When I was visiting about record keeping programs recently, a rancher was overheard to say “I don’t see much use in collecting time consuming individual records for commercial cow herds. Pregnancy testing and my eyeball can let me know all I need to determine if a cow stays for another year.”  Everyone is entitled to their opinion, but with increasing demands continually being placed on ranchers to ensure sustainability, records are a necessary part of a ranch business.

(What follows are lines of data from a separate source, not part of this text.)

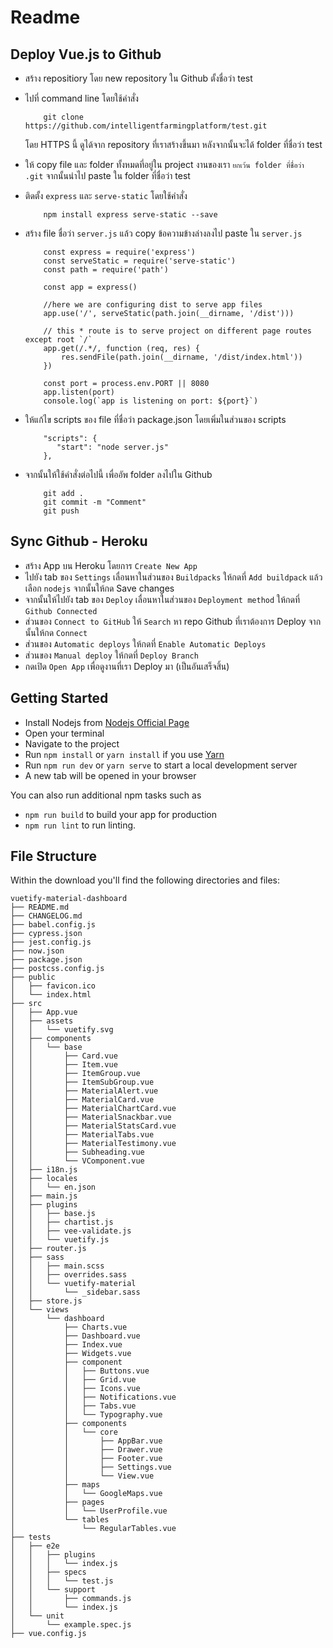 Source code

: # Readme

## Deploy Vue.js to Github 
- สร้าง repositiory โดย new repository ใน Github ตั้งชื่อว่า test
- ไปที่ command line โดยใช้คำสั่ง

          git clone https://github.com/intelligentfarmingplatform/test.git

  โดย HTTPS นี้ ดูได้จาก repository ที่เราสร้างขึ้นมา หลังจากนั้นจะได้ folder ที่ชื่อว่า test
- ให้ copy file และ folder ทั้งหมดที่อยู่ใน project งานของเรา `ยกเว้น folder ที่ชื่อว่า .git` จากนั้นนำไป paste ใน folder ที่ชื่อว่า test 
- ติดตั้ง `express` และ `serve-static` โดยใช้คำสั่ง

          npm install express serve-static --save
          
- สร้าง file ชื่อว่า `server.js` แล้ว copy ข้อความข้างล่างลงไป paste ใน `server.js`

          const express = require('express')
          const serveStatic = require('serve-static')
          const path = require('path')

          const app = express()

          //here we are configuring dist to serve app files
          app.use('/', serveStatic(path.join(__dirname, '/dist')))

          // this * route is to serve project on different page routes except root `/`
          app.get(/.*/, function (req, res) {
              res.sendFile(path.join(__dirname, '/dist/index.html'))
          })

          const port = process.env.PORT || 8080
          app.listen(port)
          console.log(`app is listening on port: ${port}`)

- ให้แก้ไข scripts ของ file ที่ชื่อว่า package.json โดยเพิ่มในส่วนของ scripts

          "scripts": {
             "start": "node server.js"
          },
          
- จากนั้นให้ใช้คำสั่งต่อไปนี้ เพื่ออัพ folder ลงไปใน Github 

          git add .
          git commit -m "Comment"
          git push   

## Sync Github - Heroku 
- สร้าง App บน Heroku โดยการ `Create New App`
- ไปยัง tab ของ `Settings` เลื่อนหาในส่วนของ `Buildpacks` ให้กดที่ `Add buildpack` แล้วเลือก `nodejs` จากนั้นให้กด Save changes
- จากนั้นให้ไปยัง tab ของ `Deploy` เลื่อนหาในส่วนของ `Deployment method` ให้กดที่ `Github Connected`
- ส่วนของ `Connect to GitHub` ให้ `Search` หา repo Github ที่เราต้องการ Deploy จากนั้นให้กด `Connect`
- ส่วนของ `Automatic deploys` ให้กดที่ `Enable Automatic Deploys`
- ส่วนของ `Manual deploy` ให้กดที่ `Deploy Branch`
- กดเปิด `Open App` เพื่อดูงานที่เรา Deploy มา (เป็นอันเสร็จสิ้น)

## Getting Started
- Install Nodejs from [Nodejs Official Page](https://nodejs.org/en/)
- Open your terminal
- Navigate to the project
- Run `npm install` or `yarn install` if you use [Yarn](https://yarnpkg.com/en/)
- Run `npm run dev` or `yarn serve` to start a local development server
- A new tab will be opened in your browser

You can also run additional npm tasks such as
- `npm run build` to build your app for production
- `npm run lint` to run linting.

## File Structure

Within the download you'll find the following directories and files:

```
vuetify-material-dashboard
├── README.md
├── CHANGELOG.md
├── babel.config.js
├── cypress.json
├── jest.config.js
├── now.json
├── package.json
├── postcss.config.js
├── public
│   ├── favicon.ico
│   └── index.html
├── src
│   ├── App.vue
│   ├── assets
│   │   └── vuetify.svg
│   ├── components
│   │   └── base
│   │       ├── Card.vue
│   │       ├── Item.vue
│   │       ├── ItemGroup.vue
│   │       ├── ItemSubGroup.vue
│   │       ├── MaterialAlert.vue
│   │       ├── MaterialCard.vue
│   │       ├── MaterialChartCard.vue
│   │       ├── MaterialSnackbar.vue
│   │       ├── MaterialStatsCard.vue
│   │       ├── MaterialTabs.vue
│   │       ├── MaterialTestimony.vue
│   │       ├── Subheading.vue
│   │       └── VComponent.vue
│   ├── i18n.js
│   ├── locales
│   │   └── en.json
│   ├── main.js
│   ├── plugins
│   │   ├── base.js
│   │   ├── chartist.js
│   │   ├── vee-validate.js
│   │   └── vuetify.js
│   ├── router.js
│   ├── sass
│   │   ├── main.scss
│   │   ├── overrides.sass
│   │   └── vuetify-material
│   │       └── _sidebar.sass
│   ├── store.js
│   └── views
│       └── dashboard
│           ├── Charts.vue
│           ├── Dashboard.vue
│           ├── Index.vue
│           ├── Widgets.vue
│           ├── component
│           │   ├── Buttons.vue
│           │   ├── Grid.vue
│           │   ├── Icons.vue
│           │   ├── Notifications.vue
│           │   ├── Tabs.vue
│           │   └── Typography.vue
│           ├── components
│           │   └── core
│           │       ├── AppBar.vue
│           │       ├── Drawer.vue
│           │       ├── Footer.vue
│           │       ├── Settings.vue
│           │       └── View.vue
│           ├── maps
│           │   └── GoogleMaps.vue
│           ├── pages
│           │   └── UserProfile.vue
│           └── tables
│               └── RegularTables.vue
├── tests
│   ├── e2e
│   │   ├── plugins
│   │   │   └── index.js
│   │   ├── specs
│   │   │   └── test.js
│   │   └── support
│   │       ├── commands.js
│   │       └── index.js
│   └── unit
│       └── example.spec.js
├── vue.config.js
```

Records provide benchmarks so that we can determine strengths and weaknesses of our ranch operations and how we demonstrate continuous improvement.  How records are kept varies from the very rudimentary to the very complex.  When asked several ranchers how they kept their records the answers varied: from “On the scale house wall”; “On the back of my Copenhagen can”; “In my IRM Red Book”; “On an Excel Spreadsheet”or  “On a Stand-alone Computer Program”.  The following table summarizes the different types of record keeping systems used by different herd sizes (NAHMS 2011).

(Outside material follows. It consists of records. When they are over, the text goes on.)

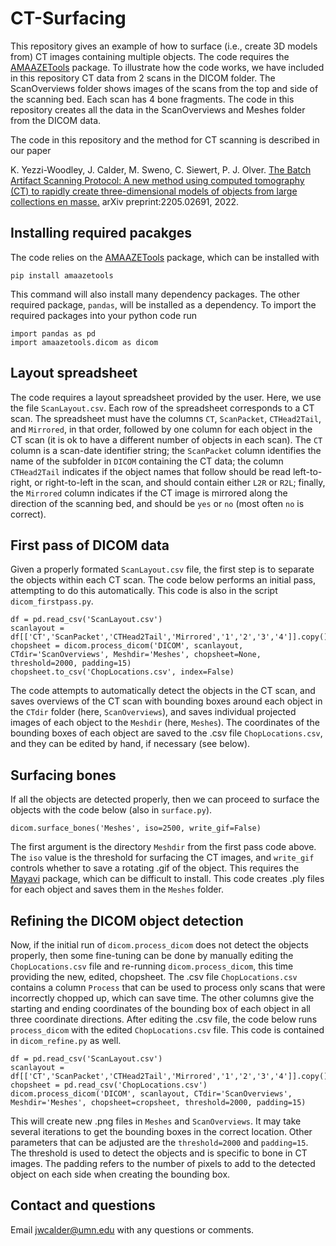 # CT-Surfacing

This repository gives an example of how to surface (i.e., create 3D models from) CT images containing multiple objects. The code requires the [AMAAZETools](https://github.com/jwcalder/AMAAZETools) package. To illustrate how the code works, we have included in this repository CT data from 2 scans in the DICOM folder. The ScanOverviews folder shows images of the scans from the top and side of the scanning bed. Each scan has 4 bone fragments. The code in this repository creates all the data in the ScanOverviews and Meshes folder from the DICOM data.

The code in this repository and the method for CT scanning is described in our paper

K. Yezzi-Woodley, J. Calder, M. Sweno, C. Siewert, P. J. Olver. [The Batch Artifact Scanning Protocol: A new method using computed tomography (CT) to rapidly create three-dimensional models of objects from large collections en masse.](https://arxiv.org/abs/2205.02691) arXiv preprint:2205.02691, 2022.

## Installing required pacakges

The code relies on the [AMAAZETools](https://github.com/jwcalder/AMAAZETools) package, which can be installed with
```
pip install amaazetools
```
This command will also install many dependency packages. The other required package, `pandas`, will be installed as a dependency. To import the required packages into your python code run 
```
import pandas as pd
import amaazetools.dicom as dicom
```
## Layout spreadsheet
The code requires a layout spreadsheet provided by the user. Here, we use the file `ScanLayout.csv`. Each row of the spreadsheet corresponds to a CT scan. The spreadsheet must have the columns `CT`, `ScanPacket`, `CTHead2Tail`, and `Mirrored`, in that order, followed by one column for each object in the CT scan (it is ok to have a different number of objects in each scan). The `CT` column is a scan-date identifier string; the `ScanPacket` column identifies the name of the subfolder in `DICOM` containing the CT data; the column `CTHead2Tail` indicates if the object names that follow should be read left-to-right, or right-to-left in the scan, and should contain either `L2R` or `R2L`; finally, the `Mirrored` column indicates if the CT image is mirrored along the direction of the scanning bed, and should be `yes` or `no` (most often `no` is correct). 

## First pass of DICOM data

Given a properly formated `ScanLayout.csv` file, the first step is to separate the objects within each CT scan. The code below performs an initial pass, attempting to do this automatically. This code is also in the script `dicom_firstpass.py`.
```
df = pd.read_csv('ScanLayout.csv')
scanlayout = df[['CT','ScanPacket','CTHead2Tail','Mirrored','1','2','3','4']].copy()
chopsheet = dicom.process_dicom('DICOM', scanlayout, CTdir='ScanOverviews', Meshdir='Meshes', chopsheet=None, threshold=2000, padding=15)
chopsheet.to_csv('ChopLocations.csv', index=False)
```
The code attempts to automatically detect the objects in the CT scan, and saves overviews of the CT scan with bounding boxes around each object in the `CTdir` folder (here, `ScanOverviews`), and saves individual projected images of each object to the `Meshdir` (here, `Meshes`). The coordinates of the bounding boxes of each object are saved to the .csv file `ChopLocations.csv`, and they can be edited by hand, if necessary (see below).

## Surfacing bones

If all the objects are detected properly, then we can proceed to surface the objects with the code below (also in `surface.py`).
```
dicom.surface_bones('Meshes', iso=2500, write_gif=False)
```
The first argument is the directory `Meshdir` from the first pass code above. The `iso` value is the threshold for surfacing the CT images, and `write_gif` controls whether to save a rotating .gif of the object. This requires the [Mayavi](https://docs.enthought.com/mayavi/mayavi/) package, which can be difficult to install. This code creates .ply files for each object and saves them in the `Meshes` folder. 

## Refining the DICOM object detection

Now, if the initial run of `dicom.process_dicom` does not detect the objects properly, then some fine-tuning can be done by manually editing the `ChopLocations.csv` file and re-running `dicom.process_dicom`, this time providing the new, edited, chopsheet. The .csv file `ChopLocations.csv` contains a column `Process` that can be used to process only scans that were incorrectly chopped up, which can save time. The other columns give the starting and ending coordinates of the bounding box of each object in all three coordinate directions. After editing the .csv file, the code below runs `process_dicom` with the edited `ChopLocations.csv` file. This code is contained in `dicom_refine.py` as well.

```
df = pd.read_csv('ScanLayout.csv')
scanlayout = df[['CT','ScanPacket','CTHead2Tail','Mirrored','1','2','3','4']].copy()
chopsheet = pd.read_csv('ChopLocations.csv')
dicom.process_dicom('DICOM', scanlayout, CTdir='ScanOverviews', Meshdir='Meshes', chopsheet=cropsheet, threshold=2000, padding=15)
```
This will create new .png files in `Meshes` and `ScanOverviews`. It may take several iterations to get the bounding boxes in the correct location. Other parameters that can be adjusted are the `threshold=2000` and `padding=15`. The threshold is used to detect the objects and is specific to bone in CT images. The padding refers to the number of pixels to add to the detected object on each side when creating the bounding box.

## Contact and questions


Email <jwcalder@umn.edu> with any questions or comments.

When averaged across all operations, 83.3% of ranchers collected information about their operations, with the majority of these records kept in a hand-written form (78.6%). As the herd increased in size, the rancher was more apt to keep records on a computer.

 

In order to collect records, animals need some form of individual identification if the goal is to identify individual animals to monitor changes over time; weaning weights of calves, pregnancy, sire effects, etc.  The following table describes common methods of animal identification. These data were collected between 2007 and 2008 (NAHMS).

The plastic ear tag was the most commonly used form of individual animal identification.  The percentage of operations that used any form of individual animal ID on at least some cows ranged from 59% for operations with 1-49 cows to 89% of operations with 200 or more cows.

 

What information should be collected? Dr. Karl Harborth from LSU wrote an insightful article about where the beef industry could have the greatest impact on sustainability; improving calving rate.  The factors that influenced calving percentage include nutrition, health, genetics and body condition score.  A cow with a low body condition score is one that will have difficulty getting bred in a timely manner to maintain a yearly calving schedule.  In addition to having a goal of a high calving rate, the distribution of when the calves are born can have significant financial consequences.

 

As an example, let’s compare the theoretical calving distribution of two herds, Ideal  vs. Poor.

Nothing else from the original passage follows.